# Thread: How To Measure "Difference" Between Images?

1. ## How To Measure "Difference" Between Images?

Hello,

So here I am, stuck overnight at work and whiling away the wee hours on another crazy coding spree.

Anyways, I am attempting to reason with the following:-
I have 32 8-bit greyscale images which may/may not be similar;
I want to have 16 images that best represent the original 32.

My strategy:-
Select the 16 most divergent images (the ones that are the least like the others);
Cluster the other 16 around these, combining the clustered images together.

But what's a good metric to determine how "like" two two-dimensional arrays are?

At the moment I'm doing abs(img1[n] - img2[n]) yes, I'm hopeless. This can't deal with for example, comparing images that are complements (inversions) of each other, they would be considered identical. I need something that takes into account the position of each pixel within the image, I think.

I have heard about chi square distribution being used to compare frames of video, but I'm not a math geek and would appreciate someone putting it through the blender for me, if that is what I need.

2. Well I guess that'll keep me busy. Thanks

3. Which technique to use depends on the problem requirements. Do you need to identify images which are scaled/rotated copies of each other? Is your inverted-color example just an example or an actual requirement? Etc.

abs(img1[n] - img2[n]) is called the absolute difference method and is the technique used in most video compression algorithms, so I wouldn't call you "hopeless" for adopting such a technique. It's just that it's not robust to certain types of transformations of the image. If you are more specific I can give some better ideas.

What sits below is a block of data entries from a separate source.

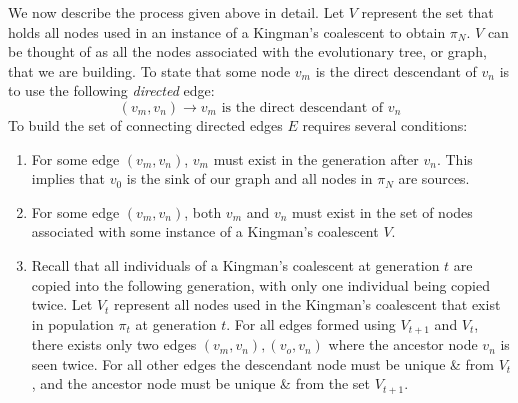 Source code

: We now describe the process given above in detail.
%
Let $V$ represent the set that holds all nodes used in an instance of a Kingman's coalescent to obtain $\pi_N$.
$V$ can be thought of as all the nodes associated with the evolutionary tree, or graph, that we are building.
To state that some node $v_m$ is the direct descendant of $v_n$ is to use the following \emph{directed} edge:
\begin{equation}
    (v_m, v_n) \rightarrow v_m \text{ is the direct descendant of } v_n
\end{equation}
To build the set of connecting directed edges $E$ requires several conditions:
\begin{enumerate}
    \item For some edge $(v_m, v_n)$, $v_m$ must exist in the generation after $v_n$.
        This implies that $v_0$ is the sink of our graph and all nodes in $\pi_N$ are sources.
    \item For some edge $(v_m, v_n)$, both $v_m$ and $v_n$ must exist in the set of nodes associated with some instance
        of a Kingman's coalescent $V$.
    \item Recall that all individuals of a Kingman's coalescent at generation $t$ are copied into the following
        generation, with only one individual being copied twice.
        Let $V_t$ represent all nodes used in the Kingman's coalescent that exist in population $\pi_t$ at generation
        $t$.
        For all edges formed using $V_{t+1}$ and $V_{t}$, there exists only two edges $(v_m, v_n), (v_o, v_n)$ where
        the ancestor node $v_n$ is seen twice.
        For all other edges the descendant node must be unique \& from $V_t$, and the ancestor node must be unique \&
        from the set $V_{t+1}$.
\end{enumerate}

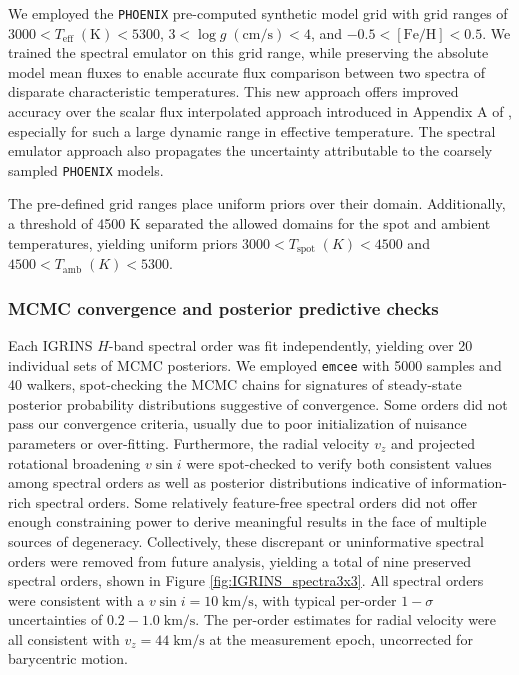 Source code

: \documentclass[trackchanges]{aastex631}
\begin{document}
We employed the \texttt{PHOENIX} pre-computed synthetic model grid \citep{husser13} with grid ranges of $3000 < T_{\mathrm{eff}} \; (\textrm{K}) < 5300 $, $3 < \log{g \;(\textrm{cm/s})}  < 4 $, and $ -0.5 <  [\mathrm{Fe}/\mathrm{H}] <0.5$.  We trained the spectral emulator \citep{czekala15} on this grid range, while preserving the absolute model mean fluxes to enable accurate flux comparison between two spectra of disparate characteristic temperatures.  This new approach offers improved accuracy over the scalar flux interpolated approach introduced in Appendix A of \citet{gullysantiago17}, especially for such a large dynamic range in effective temperature.  The spectral emulator approach also propagates the uncertainty attributable to the coarsely sampled \texttt{PHOENIX} models.

The pre-defined grid ranges place uniform priors over their domain.  Additionally, a threshold of 4500 K separated the allowed domains for the spot and ambient temperatures, yielding uniform priors $3000 < T_{\mathrm{spot}} \; (K) < 4500 $ and $4500 < T_{\mathrm{amb}} \; (K) < 5300$.

\subsubsection{MCMC convergence and posterior predictive checks}

Each IGRINS $H$-band spectral order was fit independently, yielding over 20 individual sets of MCMC posteriors.  We employed \texttt{emcee} \citep{foreman13} with 5000 samples and 40 walkers, spot-checking the MCMC chains for signatures of steady-state posterior probability distributions suggestive of convergence.  Some orders did not pass our convergence criteria, usually due to poor initialization of nuisance parameters or over-fitting.  Furthermore, the radial velocity $v_z$ and projected rotational broadening $v\sin{i}$ were spot-checked to verify both consistent values among spectral orders as well as posterior distributions indicative of information-rich spectral orders.  Some relatively feature-free spectral orders did not offer enough constraining power to derive meaningful results in the face of multiple sources of degeneracy.  Collectively, these discrepant or uninformative spectral orders were removed from future analysis, yielding a total of nine preserved spectral orders, shown in Figure \ref{fig:IGRINS_spectra3x3}. All spectral orders were consistent with a $v\sin{i}=10 \;\mathrm{km/s}$, with typical per-order $1-\sigma$ uncertainties of $0.2-1.0 \;\mathrm{km/s}$.  The per-order estimates for radial velocity were all consistent with $v_z=44\;\mathrm{km/s}$ at the measurement epoch, uncorrected for barycentric motion.
\end{document}
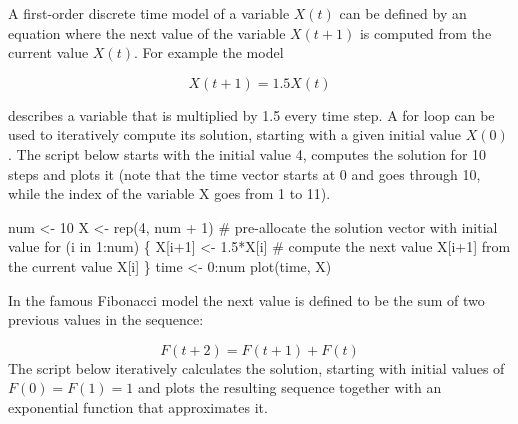 \documentclass[
  letterpaper,
  DIV=11,
  numbers=noendperiod]{scrreprt}
\newenvironment{Shaded}{\begin{snugshade}}{\end{snugshade}}
\newcommand{\NormalTok}[1]{\textcolor[rgb]{0.00,0.23,0.31}{#1}}
\begin{document}
A first-order discrete time model of a variable \(X(t)\) can be defined
by an equation where the next value of the variable \(X(t+1)\) is
computed from the current value \(X(t)\). For example the model

\[ X(t+1) = 1.5X(t)\]

describes a variable that is multiplied by 1.5 every time step. A for
loop can be used to iteratively compute its solution, starting with a
given initial value \(X(0)\). The script below starts with the initial
value 4, computes the solution for 10 steps and plots it (note that the
time vector starts at 0 and goes through 10, while the index of the
variable X goes from 1 to 11).

\begin{Shaded}
\begin{Highlighting}[]
\NormalTok{num \textless{}{-} 10}
\NormalTok{X \textless{}{-} rep(4, num + 1) \# pre{-}allocate the solution vector with initial value}
\NormalTok{for (i in 1:num) \{}
\NormalTok{  X[i+1] \textless{}{-} 1.5*X[i] \# compute the next value X[i+1] from the current value X[i]}
\NormalTok{\}}
\NormalTok{time \textless{}{-} 0:num}
\NormalTok{plot(time, X)}
\end{Highlighting}
\end{Shaded}

In the famous Fibonacci model the next value is defined to be the sum of
two previous values in the sequence:

\[ F(t+2) = F(t+1) + F(t)\] The script below iteratively calculates the
solution, starting with initial values of \(F(0)= F(1) = 1\) and plots
the resulting sequence together with an exponential function that
approximates it.
\end{document}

EDIT: You can fairly easily change your absolute value technique to a correlation technique. First, compute the mean and variance of the pixel values in the image, and normalize them such that the mean is zero and the variance is one. After doing this to both images, compute sum(img1[n] * img2[n]) over all pixels in the image. The result is the normalized cross-correlation at zero shift. If this value is close to zero, the images are not correlated. If it is positive, the images are positively correlated. If it is negative, the images are negatively correlated (inverted colors)

Again, whether this works better than taking absolute differences depends on what you are trying to achieve.

4. Well, I sorta... am trying to reduce an image to up to 256 8x16 tiles... to load into character memory in 80x25 text mode.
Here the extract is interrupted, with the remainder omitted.